Output exactly the lines below, starting with the line that has "In version 1, we consider the HMM project an *exam*. Thus" and going on through the line that has "To get a pass", both included, and no other lines.

• **Source information**
▬▬▬▬▬▬▬▬▬▬

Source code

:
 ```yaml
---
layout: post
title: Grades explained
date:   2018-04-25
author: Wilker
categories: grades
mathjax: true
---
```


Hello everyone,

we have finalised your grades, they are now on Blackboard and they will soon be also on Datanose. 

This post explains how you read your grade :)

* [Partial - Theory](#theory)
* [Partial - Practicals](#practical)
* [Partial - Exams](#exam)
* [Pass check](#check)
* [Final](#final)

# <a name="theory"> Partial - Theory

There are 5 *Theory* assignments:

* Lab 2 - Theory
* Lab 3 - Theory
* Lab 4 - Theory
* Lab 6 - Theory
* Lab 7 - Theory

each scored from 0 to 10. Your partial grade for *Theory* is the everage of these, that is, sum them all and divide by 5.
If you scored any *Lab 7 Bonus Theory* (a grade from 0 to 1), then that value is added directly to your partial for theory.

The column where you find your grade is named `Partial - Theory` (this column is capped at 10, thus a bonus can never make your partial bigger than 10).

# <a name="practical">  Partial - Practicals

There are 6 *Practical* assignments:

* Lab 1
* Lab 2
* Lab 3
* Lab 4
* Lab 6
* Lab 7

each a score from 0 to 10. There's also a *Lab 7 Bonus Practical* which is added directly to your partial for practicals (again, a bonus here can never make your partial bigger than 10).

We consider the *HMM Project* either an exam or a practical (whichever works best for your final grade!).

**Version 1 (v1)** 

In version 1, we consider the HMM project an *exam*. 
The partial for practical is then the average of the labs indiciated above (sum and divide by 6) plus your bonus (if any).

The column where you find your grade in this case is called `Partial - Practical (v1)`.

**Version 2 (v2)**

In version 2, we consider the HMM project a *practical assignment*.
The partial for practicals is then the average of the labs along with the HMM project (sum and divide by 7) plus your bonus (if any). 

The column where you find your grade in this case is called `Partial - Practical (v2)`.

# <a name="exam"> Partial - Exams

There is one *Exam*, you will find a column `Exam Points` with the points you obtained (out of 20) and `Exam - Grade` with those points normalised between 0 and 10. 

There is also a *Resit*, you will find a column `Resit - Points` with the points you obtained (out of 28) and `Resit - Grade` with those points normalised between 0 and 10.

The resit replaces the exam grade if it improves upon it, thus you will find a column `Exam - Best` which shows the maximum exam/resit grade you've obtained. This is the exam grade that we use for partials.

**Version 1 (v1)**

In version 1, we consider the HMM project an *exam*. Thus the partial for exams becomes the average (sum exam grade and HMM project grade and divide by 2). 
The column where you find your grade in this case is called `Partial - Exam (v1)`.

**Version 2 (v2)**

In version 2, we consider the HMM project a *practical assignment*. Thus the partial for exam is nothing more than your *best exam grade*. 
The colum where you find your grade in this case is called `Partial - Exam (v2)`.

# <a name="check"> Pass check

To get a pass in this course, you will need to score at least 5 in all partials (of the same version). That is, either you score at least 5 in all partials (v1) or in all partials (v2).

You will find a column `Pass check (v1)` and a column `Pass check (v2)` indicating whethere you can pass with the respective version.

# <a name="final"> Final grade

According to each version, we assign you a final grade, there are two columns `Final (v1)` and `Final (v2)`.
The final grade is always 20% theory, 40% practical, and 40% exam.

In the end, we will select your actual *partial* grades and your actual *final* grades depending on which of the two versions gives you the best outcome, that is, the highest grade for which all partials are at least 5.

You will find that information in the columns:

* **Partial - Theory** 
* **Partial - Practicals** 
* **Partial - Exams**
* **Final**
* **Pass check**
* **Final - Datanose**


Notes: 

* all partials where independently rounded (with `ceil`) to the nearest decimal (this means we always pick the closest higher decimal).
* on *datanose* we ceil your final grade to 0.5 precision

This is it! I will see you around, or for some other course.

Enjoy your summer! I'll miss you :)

▬▬▬▬▬▬▬▬▬▬

• **Answer to the exercise**
In version 1, we consider the HMM project an *exam*. Thus the partial for exams becomes the average (sum exam grade and HMM project grade and divide by 2). 
The column where you find your grade in this case is called `Partial - Exam (v1)`.

**Version 2 (v2)**

In version 2, we consider the HMM project a *practical assignment*. Thus the partial for exam is nothing more than your *best exam grade*. 
The colum where you find your grade in this case is called `Partial - Exam (v2)`.

# <a name="check"> Pass check

To get a pass in this course, you will need to score at least 5 in all partials (of the same version). That is, either you score at least 5 in all partials (v1) or in all partials (v2).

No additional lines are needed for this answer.